──────── Supplied data ────────
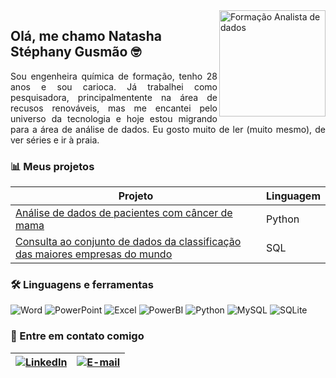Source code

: <picture>
 <source media="(prefers-color-scheme: dark)" srcset="https://p23.zdusercontent.com/attachment/9632372/EocgWstGbttg5sorHHbzIJSRh?token=eyJhbGciOiJkaXIiLCJlbmMiOiJBMTI4Q0JDLUhTMjU2In0..Zw7oC85RBlfzeWyz8Z255g.TsPfxvaPFjv9zr3q7835PqV-OQ5KAue6W2Qtw_EGEQ2vwz17IeYNxUvF7EZ8Gb6xy_xh74iqhQXMQJuMDZmgmYEVlRQJExXW_5QgO6CGHkdmBNB8nGWIR33CPXpE9er6uHipPRPbe9OMIsUqH3s-nKAzv1VmeQH2teF4ywrAO-awiuehrPcENyjhirlqcaWjyDGNEOsOxQwuRzYppgy1WndubhiyEcDvU9up1mUIZ4EbIZ-Kv5vE_WePMjDxwSHXcIkPq4DuxM-7ApPATH3FDIHouv0jGNlLIkHdcq8pziE.ixzMkvYFwG_-O1n42Joq9Q">
 <source media="(prefers-color-scheme: light)" srcset="https://p23.zdusercontent.com/attachment/9632372/EocgWstGbttg5sorHHbzIJSRh?token=eyJhbGciOiJkaXIiLCJlbmMiOiJBMTI4Q0JDLUhTMjU2In0..Zw7oC85RBlfzeWyz8Z255g.TsPfxvaPFjv9zr3q7835PqV-OQ5KAue6W2Qtw_EGEQ2vwz17IeYNxUvF7EZ8Gb6xy_xh74iqhQXMQJuMDZmgmYEVlRQJExXW_5QgO6CGHkdmBNB8nGWIR33CPXpE9er6uHipPRPbe9OMIsUqH3s-nKAzv1VmeQH2teF4ywrAO-awiuehrPcENyjhirlqcaWjyDGNEOsOxQwuRzYppgy1WndubhiyEcDvU9up1mUIZ4EbIZ-Kv5vE_WePMjDxwSHXcIkPq4DuxM-7ApPATH3FDIHouv0jGNlLIkHdcq8pziE.ixzMkvYFwG_-O1n42Joq9Q">
 <img align="right" alt="Formação Analista de dados"  height="170" src="https://p23.zdusercontent.com/attachment/9632372/EocgWstGbttg5sorHHbzIJSRh?token=eyJhbGciOiJkaXIiLCJlbmMiOiJBMTI4Q0JDLUhTMjU2In0..Zw7oC85RBlfzeWyz8Z255g.TsPfxvaPFjv9zr3q7835PqV-OQ5KAue6W2Qtw_EGEQ2vwz17IeYNxUvF7EZ8Gb6xy_xh74iqhQXMQJuMDZmgmYEVlRQJExXW_5QgO6CGHkdmBNB8nGWIR33CPXpE9er6uHipPRPbe9OMIsUqH3s-nKAzv1VmeQH2teF4ywrAO-awiuehrPcENyjhirlqcaWjyDGNEOsOxQwuRzYppgy1WndubhiyEcDvU9up1mUIZ4EbIZ-Kv5vE_WePMjDxwSHXcIkPq4DuxM-7ApPATH3FDIHouv0jGNlLIkHdcq8pziE.ixzMkvYFwG_-O1n42Joq9Q">
</picture>

## Olá, me chamo Natasha Stéphany Gusmão 🤓

<p align="justify">
Sou engenheira química de formação, tenho 28 anos e sou carioca. Já trabalhei como pesquisadora, principalmentente na área de recusos renováveis, mas me encantei pelo universo da tecnologia e hoje estou migrando para a área de análise de dados. Eu gosto muito de ler (muito mesmo), de ver séries e ir à praia. 

### 📊 Meus projetos

| Projeto | Linguagem |
| --------| ---------- |
| [Análise de dados de pacientes com câncer de mama](https://github.com/natashastephany/Analise-de-dados-pacientes-com-cancer-de-mama) | Python |
| [Consulta ao conjunto de dados da classificação das maiores empresas do mundo](https://github.com/natashastephany/Consulta-dados-maiores-empresas-do-mundo) | SQL |

### 🛠️ Linguagens e ferramentas

![Word](https://img.shields.io/badge/word-%23276DC3.svg?style=for-the-badge&logo=microsoft-word&logoColor=white) ![PowerPoint](https://img.shields.io/badge/powerpoint-%23E34F26.svg?style=for-the-badge&logo=microsoft-powerpoint&logoColor=white) ![Excel](https://img.shields.io/badge/excel-%23092E20.svg?style=for-the-badge&logo=microsoft-excel&logoColor=white) ![PowerBI](https://img.shields.io/badge/Powerbi-%23ED8B00.svg?style=for-the-badge&logo=powerbi) ![Python](https://img.shields.io/badge/Python-3776AB?style=for-the-badge&logo=python&logoColor=white) ![MySQL](https://img.shields.io/badge/MySQL-00f.svg?style=for-the-badge&logo=mysql&logoColor=white) ![SQLite](https://img.shields.io/badge/sqlite-07405e.svg?style=for-the-badge&logo=sqlite&logoColor=white)


### 📱 Entre em contato comigo
 
| [![LinkedIn](https://img.shields.io/badge/LinkedIn-FFF?style=for-the-badge&logo=linkedin&logoColor=0E76A8)](https://www.linkedin.com/in/natasha-stephany-gusmao/) | [![E-mail](https://img.shields.io/badge/-Email-FFF?style=for-the-badge&logo=gmail)](mailto:gusmaonatasha@gmail.com) |
|-----------------|--------------|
────────
◆ What needs to be done ◆
What lines of the data include the word "natashastephany"? Copy each of them.

◆ Result for this exercise ◆
| [Análise de dados de pacientes com câncer de mama](https://github.com/natashastephany/Analise-de-dados-pacientes-com-cancer-de-mama) | Python |
| [Consulta ao conjunto de dados da classificação das maiores empresas do mundo](https://github.com/natashastephany/Consulta-dados-maiores-empresas-do-mundo) | SQL |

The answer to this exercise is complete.